→ **What is being asked**: Give again, word for word, every line below from the one that has "# I want to contribute, but I'm scared." through the one that has "- This will", both included, and no others.

━━━ Exercise input ━━━

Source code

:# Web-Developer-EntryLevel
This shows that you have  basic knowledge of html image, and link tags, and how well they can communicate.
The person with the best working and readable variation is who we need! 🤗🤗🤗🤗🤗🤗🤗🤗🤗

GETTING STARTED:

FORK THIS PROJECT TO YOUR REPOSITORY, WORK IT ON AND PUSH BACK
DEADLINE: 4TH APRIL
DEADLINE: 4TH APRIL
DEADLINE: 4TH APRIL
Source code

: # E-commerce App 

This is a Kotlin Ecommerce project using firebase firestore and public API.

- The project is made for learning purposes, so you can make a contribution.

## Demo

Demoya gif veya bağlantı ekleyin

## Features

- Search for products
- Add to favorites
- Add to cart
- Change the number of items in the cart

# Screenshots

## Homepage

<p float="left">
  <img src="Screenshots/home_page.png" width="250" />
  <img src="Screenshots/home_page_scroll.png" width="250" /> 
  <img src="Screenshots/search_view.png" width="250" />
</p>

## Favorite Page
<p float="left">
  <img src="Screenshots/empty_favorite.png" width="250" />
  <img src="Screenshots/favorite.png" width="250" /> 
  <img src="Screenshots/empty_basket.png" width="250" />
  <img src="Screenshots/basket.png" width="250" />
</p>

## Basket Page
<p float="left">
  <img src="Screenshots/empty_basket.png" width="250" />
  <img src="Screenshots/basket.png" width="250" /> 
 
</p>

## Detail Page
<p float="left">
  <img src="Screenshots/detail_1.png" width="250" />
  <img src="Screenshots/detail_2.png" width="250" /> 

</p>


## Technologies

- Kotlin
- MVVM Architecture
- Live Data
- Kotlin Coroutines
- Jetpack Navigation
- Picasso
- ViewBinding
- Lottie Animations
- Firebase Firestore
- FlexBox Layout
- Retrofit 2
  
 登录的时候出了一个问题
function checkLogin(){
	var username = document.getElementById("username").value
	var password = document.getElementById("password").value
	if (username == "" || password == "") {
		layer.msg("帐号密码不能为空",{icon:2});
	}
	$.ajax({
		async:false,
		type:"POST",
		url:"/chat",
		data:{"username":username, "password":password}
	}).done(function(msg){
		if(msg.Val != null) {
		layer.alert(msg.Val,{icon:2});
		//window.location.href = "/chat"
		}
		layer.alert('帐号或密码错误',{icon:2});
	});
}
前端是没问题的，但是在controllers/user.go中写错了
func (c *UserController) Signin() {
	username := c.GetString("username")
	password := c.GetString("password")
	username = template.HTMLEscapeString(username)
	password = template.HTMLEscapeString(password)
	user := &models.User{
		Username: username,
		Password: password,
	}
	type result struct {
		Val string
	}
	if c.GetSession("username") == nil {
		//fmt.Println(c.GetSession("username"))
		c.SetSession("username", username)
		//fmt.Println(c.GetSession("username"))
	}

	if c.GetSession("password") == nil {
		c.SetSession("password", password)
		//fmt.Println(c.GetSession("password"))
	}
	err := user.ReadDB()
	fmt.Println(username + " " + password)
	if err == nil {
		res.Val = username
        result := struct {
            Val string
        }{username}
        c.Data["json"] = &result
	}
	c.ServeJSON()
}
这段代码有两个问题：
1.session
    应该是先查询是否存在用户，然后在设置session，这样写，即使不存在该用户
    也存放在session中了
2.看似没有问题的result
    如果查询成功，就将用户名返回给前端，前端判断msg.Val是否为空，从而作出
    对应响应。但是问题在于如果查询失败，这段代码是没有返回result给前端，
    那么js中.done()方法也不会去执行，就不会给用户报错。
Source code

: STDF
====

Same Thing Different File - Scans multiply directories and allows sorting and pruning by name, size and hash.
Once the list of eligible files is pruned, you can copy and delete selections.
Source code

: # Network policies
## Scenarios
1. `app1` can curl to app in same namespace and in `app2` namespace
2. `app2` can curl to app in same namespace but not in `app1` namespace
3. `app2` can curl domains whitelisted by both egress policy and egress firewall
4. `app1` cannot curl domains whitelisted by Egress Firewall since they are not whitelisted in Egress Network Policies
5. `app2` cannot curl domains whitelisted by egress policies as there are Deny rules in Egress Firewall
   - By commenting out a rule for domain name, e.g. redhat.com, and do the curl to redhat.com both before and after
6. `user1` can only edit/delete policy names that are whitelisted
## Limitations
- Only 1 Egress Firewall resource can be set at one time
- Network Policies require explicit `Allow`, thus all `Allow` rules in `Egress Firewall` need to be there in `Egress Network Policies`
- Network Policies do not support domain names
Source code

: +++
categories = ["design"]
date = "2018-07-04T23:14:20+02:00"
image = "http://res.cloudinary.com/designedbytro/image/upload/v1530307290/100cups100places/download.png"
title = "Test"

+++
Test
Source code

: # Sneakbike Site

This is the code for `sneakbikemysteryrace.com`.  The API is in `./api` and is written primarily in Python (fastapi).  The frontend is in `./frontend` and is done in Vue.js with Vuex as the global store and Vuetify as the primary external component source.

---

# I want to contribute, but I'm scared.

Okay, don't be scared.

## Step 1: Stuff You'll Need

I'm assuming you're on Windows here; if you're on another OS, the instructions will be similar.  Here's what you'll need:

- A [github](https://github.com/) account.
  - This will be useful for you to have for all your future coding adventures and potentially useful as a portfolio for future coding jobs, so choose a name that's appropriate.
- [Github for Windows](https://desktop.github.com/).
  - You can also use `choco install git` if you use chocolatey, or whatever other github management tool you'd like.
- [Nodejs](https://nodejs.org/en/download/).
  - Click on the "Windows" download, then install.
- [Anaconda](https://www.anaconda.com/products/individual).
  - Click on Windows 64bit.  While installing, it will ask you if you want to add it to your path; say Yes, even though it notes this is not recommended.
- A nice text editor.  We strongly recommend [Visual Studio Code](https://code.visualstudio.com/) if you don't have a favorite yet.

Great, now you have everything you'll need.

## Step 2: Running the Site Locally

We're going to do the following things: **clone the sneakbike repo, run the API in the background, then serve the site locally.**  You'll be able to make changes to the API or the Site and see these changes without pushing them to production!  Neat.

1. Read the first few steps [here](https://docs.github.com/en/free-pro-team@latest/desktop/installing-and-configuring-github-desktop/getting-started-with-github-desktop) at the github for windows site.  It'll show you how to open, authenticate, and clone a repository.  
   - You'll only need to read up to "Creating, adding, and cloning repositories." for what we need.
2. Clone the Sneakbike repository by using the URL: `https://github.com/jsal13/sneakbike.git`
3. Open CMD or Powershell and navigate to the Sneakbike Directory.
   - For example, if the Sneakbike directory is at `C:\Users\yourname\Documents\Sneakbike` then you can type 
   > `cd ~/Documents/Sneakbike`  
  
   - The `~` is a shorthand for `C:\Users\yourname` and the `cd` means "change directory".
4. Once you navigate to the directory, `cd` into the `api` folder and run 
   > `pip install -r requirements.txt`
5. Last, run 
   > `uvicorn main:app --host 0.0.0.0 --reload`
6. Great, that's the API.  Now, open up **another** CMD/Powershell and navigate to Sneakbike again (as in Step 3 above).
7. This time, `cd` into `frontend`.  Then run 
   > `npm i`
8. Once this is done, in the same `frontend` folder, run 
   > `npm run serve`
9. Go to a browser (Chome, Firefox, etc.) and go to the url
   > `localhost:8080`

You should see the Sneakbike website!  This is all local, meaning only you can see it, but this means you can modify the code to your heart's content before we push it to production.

━━━

→ **Solution below**:
# I want to contribute, but I'm scared.

Okay, don't be scared.

## Step 1: Stuff You'll Need

I'm assuming you're on Windows here; if you're on another OS, the instructions will be similar.  Here's what you'll need:

- A [github](https://github.com/) account.
  - This will be useful for you to have for all your future coding adventures and potentially useful as a portfolio for future coding jobs, so choose a name that's appropriate.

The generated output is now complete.